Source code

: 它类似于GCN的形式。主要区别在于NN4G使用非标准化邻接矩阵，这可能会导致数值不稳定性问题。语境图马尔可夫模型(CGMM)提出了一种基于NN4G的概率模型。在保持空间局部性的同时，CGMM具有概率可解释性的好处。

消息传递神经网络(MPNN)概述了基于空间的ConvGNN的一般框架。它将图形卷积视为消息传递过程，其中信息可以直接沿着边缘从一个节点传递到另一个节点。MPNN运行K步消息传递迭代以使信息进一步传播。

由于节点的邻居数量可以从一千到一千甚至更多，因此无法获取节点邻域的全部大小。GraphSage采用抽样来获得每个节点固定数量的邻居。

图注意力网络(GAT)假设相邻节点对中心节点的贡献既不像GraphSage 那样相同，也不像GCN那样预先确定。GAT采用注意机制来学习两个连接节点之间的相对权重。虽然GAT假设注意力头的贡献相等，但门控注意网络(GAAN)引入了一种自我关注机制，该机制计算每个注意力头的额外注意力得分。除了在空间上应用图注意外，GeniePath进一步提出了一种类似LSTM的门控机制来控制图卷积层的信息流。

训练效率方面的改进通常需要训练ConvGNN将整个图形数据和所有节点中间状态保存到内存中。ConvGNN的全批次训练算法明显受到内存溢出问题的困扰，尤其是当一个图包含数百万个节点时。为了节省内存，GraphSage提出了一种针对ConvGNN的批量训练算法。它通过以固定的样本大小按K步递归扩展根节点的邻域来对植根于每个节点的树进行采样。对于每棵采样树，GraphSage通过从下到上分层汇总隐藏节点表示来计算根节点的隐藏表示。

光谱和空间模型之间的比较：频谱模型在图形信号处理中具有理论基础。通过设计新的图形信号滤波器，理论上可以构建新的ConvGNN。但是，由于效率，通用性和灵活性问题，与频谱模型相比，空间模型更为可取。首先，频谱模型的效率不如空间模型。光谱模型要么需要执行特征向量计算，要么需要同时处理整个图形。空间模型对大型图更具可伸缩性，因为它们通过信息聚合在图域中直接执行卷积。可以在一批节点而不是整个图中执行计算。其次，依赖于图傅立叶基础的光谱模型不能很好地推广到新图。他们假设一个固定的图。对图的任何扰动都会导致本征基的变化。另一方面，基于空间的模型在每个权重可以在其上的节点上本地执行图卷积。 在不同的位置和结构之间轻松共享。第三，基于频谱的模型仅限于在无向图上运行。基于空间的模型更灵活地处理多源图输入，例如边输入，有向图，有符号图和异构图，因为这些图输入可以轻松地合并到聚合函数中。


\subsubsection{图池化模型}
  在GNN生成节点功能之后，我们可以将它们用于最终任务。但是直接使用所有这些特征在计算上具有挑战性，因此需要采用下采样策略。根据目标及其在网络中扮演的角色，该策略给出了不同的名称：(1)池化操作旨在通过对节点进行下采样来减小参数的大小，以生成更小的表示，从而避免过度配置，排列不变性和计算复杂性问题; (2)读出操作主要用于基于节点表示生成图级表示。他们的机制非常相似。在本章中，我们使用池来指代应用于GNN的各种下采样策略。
:::
Repeat nothing before the line containing "由于节点的邻居数量可以从一千"; repeat that line and every later line of the listing exactly.

_Answer box:_
由于节点的邻居数量可以从一千到一千甚至更多，因此无法获取节点邻域的全部大小。GraphSage采用抽样来获得每个节点固定数量的邻居。

图注意力网络(GAT)假设相邻节点对中心节点的贡献既不像GraphSage 那样相同，也不像GCN那样预先确定。GAT采用注意机制来学习两个连接节点之间的相对权重。虽然GAT假设注意力头的贡献相等，但门控注意网络(GAAN)引入了一种自我关注机制，该机制计算每个注意力头的额外注意力得分。除了在空间上应用图注意外，GeniePath进一步提出了一种类似LSTM的门控机制来控制图卷积层的信息流。

训练效率方面的改进通常需要训练ConvGNN将整个图形数据和所有节点中间状态保存到内存中。ConvGNN的全批次训练算法明显受到内存溢出问题的困扰，尤其是当一个图包含数百万个节点时。为了节省内存，GraphSage提出了一种针对ConvGNN的批量训练算法。它通过以固定的样本大小按K步递归扩展根节点的邻域来对植根于每个节点的树进行采样。对于每棵采样树，GraphSage通过从下到上分层汇总隐藏节点表示来计算根节点的隐藏表示。

光谱和空间模型之间的比较：频谱模型在图形信号处理中具有理论基础。通过设计新的图形信号滤波器，理论上可以构建新的ConvGNN。但是，由于效率，通用性和灵活性问题，与频谱模型相比，空间模型更为可取。首先，频谱模型的效率不如空间模型。光谱模型要么需要执行特征向量计算，要么需要同时处理整个图形。空间模型对大型图更具可伸缩性，因为它们通过信息聚合在图域中直接执行卷积。可以在一批节点而不是整个图中执行计算。其次，依赖于图傅立叶基础的光谱模型不能很好地推广到新图。他们假设一个固定的图。对图的任何扰动都会导致本征基的变化。另一方面，基于空间的模型在每个权重可以在其上的节点上本地执行图卷积。 在不同的位置和结构之间轻松共享。第三，基于频谱的模型仅限于在无向图上运行。基于空间的模型更灵活地处理多源图输入，例如边输入，有向图，有符号图和异构图，因为这些图输入可以轻松地合并到聚合函数中。


\subsubsection{图池化模型}
  在GNN生成节点功能之后，我们可以将它们用于最终任务。但是直接使用所有这些特征在计算上具有挑战性，因此需要采用下采样策略。根据目标及其在网络中扮演的角色，该策略给出了不同的名称：(1)池化操作旨在通过对节点进行下采样来减小参数的大小，以生成更小的表示，从而避免过度配置，排列不变性和计算复杂性问题; (2)读出操作主要用于基于节点表示生成图级表示。他们的机制非常相似。在本章中，我们使用池来指代应用于GNN的各种下采样策略。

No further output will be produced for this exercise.